### WHAT THE TASK REQUIRES
Show, from the records below, all lines that contain the word "have".

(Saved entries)

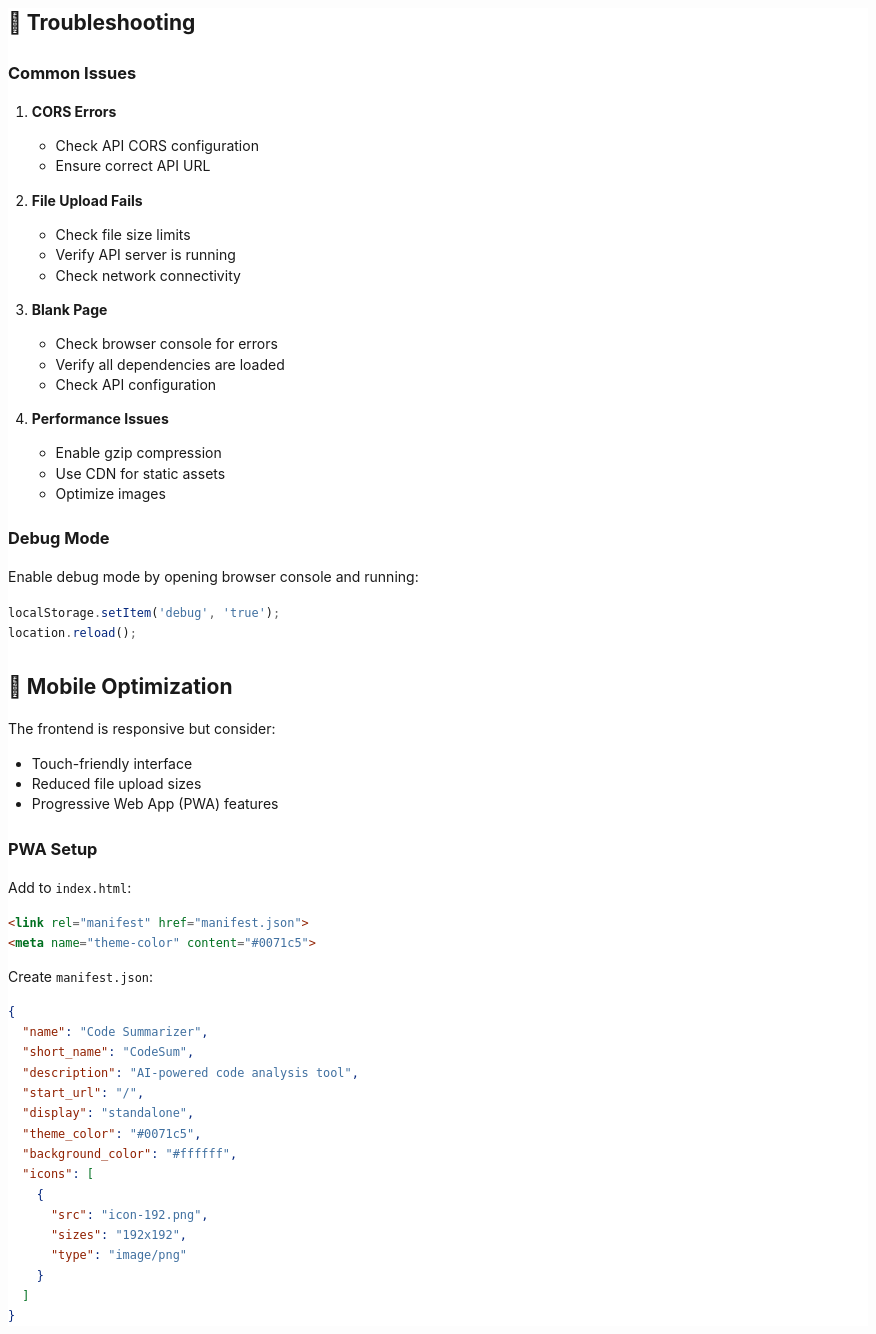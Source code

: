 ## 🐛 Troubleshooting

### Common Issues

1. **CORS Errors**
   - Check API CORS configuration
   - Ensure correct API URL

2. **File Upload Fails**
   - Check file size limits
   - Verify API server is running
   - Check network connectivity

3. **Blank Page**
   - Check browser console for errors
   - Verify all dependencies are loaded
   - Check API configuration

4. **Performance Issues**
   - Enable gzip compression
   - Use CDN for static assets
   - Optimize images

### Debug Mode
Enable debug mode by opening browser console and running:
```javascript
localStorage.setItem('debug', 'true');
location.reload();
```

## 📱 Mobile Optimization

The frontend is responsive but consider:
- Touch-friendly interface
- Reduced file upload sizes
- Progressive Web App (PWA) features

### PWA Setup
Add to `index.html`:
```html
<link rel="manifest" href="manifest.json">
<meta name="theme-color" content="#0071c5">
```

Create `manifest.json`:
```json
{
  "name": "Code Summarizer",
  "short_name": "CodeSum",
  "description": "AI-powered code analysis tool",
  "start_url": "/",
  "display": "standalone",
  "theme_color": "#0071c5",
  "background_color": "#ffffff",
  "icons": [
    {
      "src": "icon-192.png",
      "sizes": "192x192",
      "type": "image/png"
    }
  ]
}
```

* * *

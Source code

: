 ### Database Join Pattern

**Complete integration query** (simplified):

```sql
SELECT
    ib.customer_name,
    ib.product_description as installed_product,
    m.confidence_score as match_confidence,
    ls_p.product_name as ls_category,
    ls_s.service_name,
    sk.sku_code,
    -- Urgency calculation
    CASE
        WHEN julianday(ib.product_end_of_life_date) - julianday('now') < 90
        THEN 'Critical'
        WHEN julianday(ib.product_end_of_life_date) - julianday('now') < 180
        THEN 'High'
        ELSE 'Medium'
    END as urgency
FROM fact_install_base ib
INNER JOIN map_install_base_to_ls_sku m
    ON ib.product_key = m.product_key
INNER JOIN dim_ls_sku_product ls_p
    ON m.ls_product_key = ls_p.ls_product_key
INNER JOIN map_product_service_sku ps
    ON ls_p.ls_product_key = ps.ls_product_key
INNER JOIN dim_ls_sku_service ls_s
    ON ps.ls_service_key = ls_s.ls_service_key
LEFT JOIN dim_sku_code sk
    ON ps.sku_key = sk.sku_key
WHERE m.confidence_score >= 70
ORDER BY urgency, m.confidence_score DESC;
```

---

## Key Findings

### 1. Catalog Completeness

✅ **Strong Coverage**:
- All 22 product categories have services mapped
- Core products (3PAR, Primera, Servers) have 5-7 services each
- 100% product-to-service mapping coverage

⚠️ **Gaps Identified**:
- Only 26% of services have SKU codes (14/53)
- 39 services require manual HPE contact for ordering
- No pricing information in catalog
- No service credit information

### EXPECTED ANSWER
- All 22 product categories have services mapped
- Core products (3PAR, Primera, Servers) have 5-7 services each
- Only 26% of services have SKU codes (14/53)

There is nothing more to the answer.